→ ASSIGNMENT
Without including any picture, return the complete set of records exactly.

------------------------------------------------------------------------

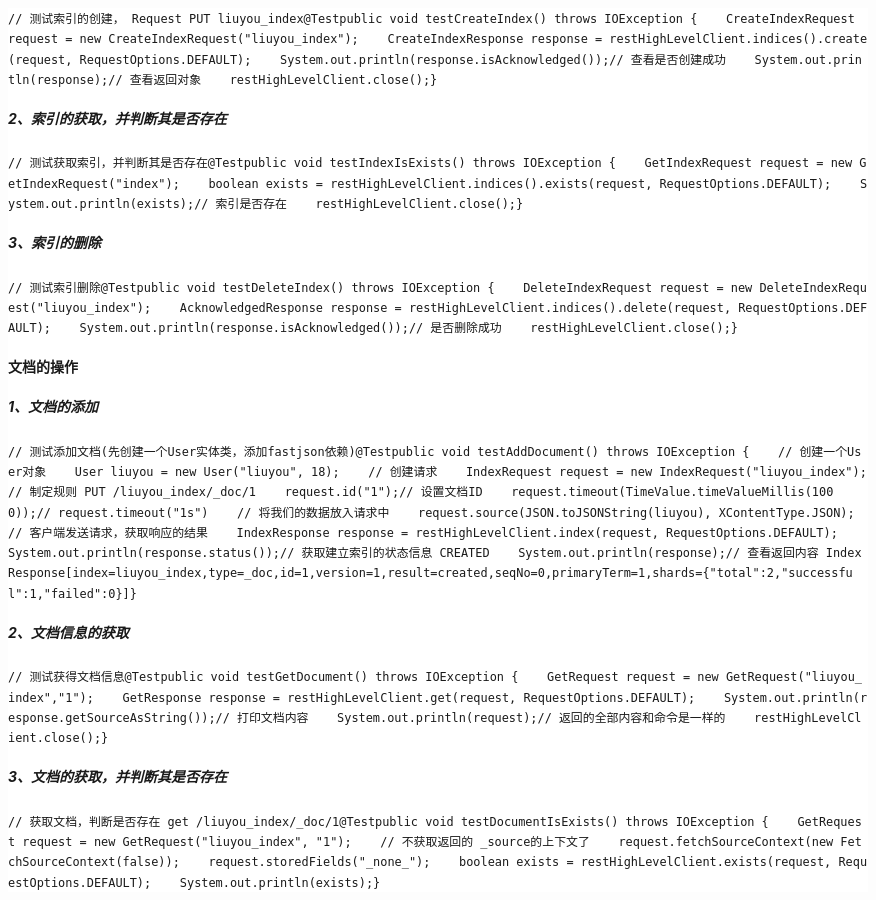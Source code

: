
 ```
// 测试索引的创建， Request PUT liuyou_index@Testpublic void testCreateIndex() throws IOException {    CreateIndexRequest request = new CreateIndexRequest("liuyou_index");    CreateIndexResponse response = restHighLevelClient.indices().create(request, RequestOptions.DEFAULT);    System.out.println(response.isAcknowledged());// 查看是否创建成功    System.out.println(response);// 查看返回对象    restHighLevelClient.close();}
```

##### 2、索引的获取，并判断其是否存在

```
// 测试获取索引，并判断其是否存在@Testpublic void testIndexIsExists() throws IOException {    GetIndexRequest request = new GetIndexRequest("index");    boolean exists = restHighLevelClient.indices().exists(request, RequestOptions.DEFAULT);    System.out.println(exists);// 索引是否存在    restHighLevelClient.close();}
```

##### 3、索引的删除

```
// 测试索引删除@Testpublic void testDeleteIndex() throws IOException {    DeleteIndexRequest request = new DeleteIndexRequest("liuyou_index");    AcknowledgedResponse response = restHighLevelClient.indices().delete(request, RequestOptions.DEFAULT);    System.out.println(response.isAcknowledged());// 是否删除成功    restHighLevelClient.close();}
```

#### 文档的操作

##### 1、文档的添加

```
// 测试添加文档(先创建一个User实体类，添加fastjson依赖)@Testpublic void testAddDocument() throws IOException {    // 创建一个User对象    User liuyou = new User("liuyou", 18);    // 创建请求    IndexRequest request = new IndexRequest("liuyou_index");    // 制定规则 PUT /liuyou_index/_doc/1    request.id("1");// 设置文档ID    request.timeout(TimeValue.timeValueMillis(1000));// request.timeout("1s")    // 将我们的数据放入请求中    request.source(JSON.toJSONString(liuyou), XContentType.JSON);    // 客户端发送请求，获取响应的结果    IndexResponse response = restHighLevelClient.index(request, RequestOptions.DEFAULT);    System.out.println(response.status());// 获取建立索引的状态信息 CREATED    System.out.println(response);// 查看返回内容 IndexResponse[index=liuyou_index,type=_doc,id=1,version=1,result=created,seqNo=0,primaryTerm=1,shards={"total":2,"successful":1,"failed":0}]}
```

##### 2、文档信息的获取

```
// 测试获得文档信息@Testpublic void testGetDocument() throws IOException {    GetRequest request = new GetRequest("liuyou_index","1");    GetResponse response = restHighLevelClient.get(request, RequestOptions.DEFAULT);    System.out.println(response.getSourceAsString());// 打印文档内容    System.out.println(request);// 返回的全部内容和命令是一样的    restHighLevelClient.close();}
```

##### 3、文档的获取，并判断其是否存在

```
// 获取文档，判断是否存在 get /liuyou_index/_doc/1@Testpublic void testDocumentIsExists() throws IOException {    GetRequest request = new GetRequest("liuyou_index", "1");    // 不获取返回的 _source的上下文了    request.fetchSourceContext(new FetchSourceContext(false));    request.storedFields("_none_");    boolean exists = restHighLevelClient.exists(request, RequestOptions.DEFAULT);    System.out.println(exists);}
```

------------------------------------------------------------------------

→ SOLUTION TO THE EXERCISE
Source code

:
 ```
// 测试索引的创建， Request PUT liuyou_index@Testpublic void testCreateIndex() throws IOException {    CreateIndexRequest request = new CreateIndexRequest("liuyou_index");    CreateIndexResponse response = restHighLevelClient.indices().create(request, RequestOptions.DEFAULT);    System.out.println(response.isAcknowledged());// 查看是否创建成功    System.out.println(response);// 查看返回对象    restHighLevelClient.close();}
```

##### 2、索引的获取，并判断其是否存在

```
// 测试获取索引，并判断其是否存在@Testpublic void testIndexIsExists() throws IOException {    GetIndexRequest request = new GetIndexRequest("index");    boolean exists = restHighLevelClient.indices().exists(request, RequestOptions.DEFAULT);    System.out.println(exists);// 索引是否存在    restHighLevelClient.close();}
```

##### 3、索引的删除

```
// 测试索引删除@Testpublic void testDeleteIndex() throws IOException {    DeleteIndexRequest request = new DeleteIndexRequest("liuyou_index");    AcknowledgedResponse response = restHighLevelClient.indices().delete(request, RequestOptions.DEFAULT);    System.out.println(response.isAcknowledged());// 是否删除成功    restHighLevelClient.close();}
```

#### 文档的操作

##### 1、文档的添加

```
// 测试添加文档(先创建一个User实体类，添加fastjson依赖)@Testpublic void testAddDocument() throws IOException {    // 创建一个User对象    User liuyou = new User("liuyou", 18);    // 创建请求    IndexRequest request = new IndexRequest("liuyou_index");    // 制定规则 PUT /liuyou_index/_doc/1    request.id("1");// 设置文档ID    request.timeout(TimeValue.timeValueMillis(1000));// request.timeout("1s")    // 将我们的数据放入请求中    request.source(JSON.toJSONString(liuyou), XContentType.JSON);    // 客户端发送请求，获取响应的结果    IndexResponse response = restHighLevelClient.index(request, RequestOptions.DEFAULT);    System.out.println(response.status());// 获取建立索引的状态信息 CREATED    System.out.println(response);// 查看返回内容 IndexResponse[index=liuyou_index,type=_doc,id=1,version=1,result=created,seqNo=0,primaryTerm=1,shards={"total":2,"successful":1,"failed":0}]}
```

##### 2、文档信息的获取

```
// 测试获得文档信息@Testpublic void testGetDocument() throws IOException {    GetRequest request = new GetRequest("liuyou_index","1");    GetResponse response = restHighLevelClient.get(request, RequestOptions.DEFAULT);    System.out.println(response.getSourceAsString());// 打印文档内容    System.out.println(request);// 返回的全部内容和命令是一样的    restHighLevelClient.close();}
```

##### 3、文档的获取，并判断其是否存在

```
// 获取文档，判断是否存在 get /liuyou_index/_doc/1@Testpublic void testDocumentIsExists() throws IOException {    GetRequest request = new GetRequest("liuyou_index", "1");    // 不获取返回的 _source的上下文了    request.fetchSourceContext(new FetchSourceContext(false));    request.storedFields("_none_");    boolean exists = restHighLevelClient.exists(request, RequestOptions.DEFAULT);    System.out.println(exists);}
```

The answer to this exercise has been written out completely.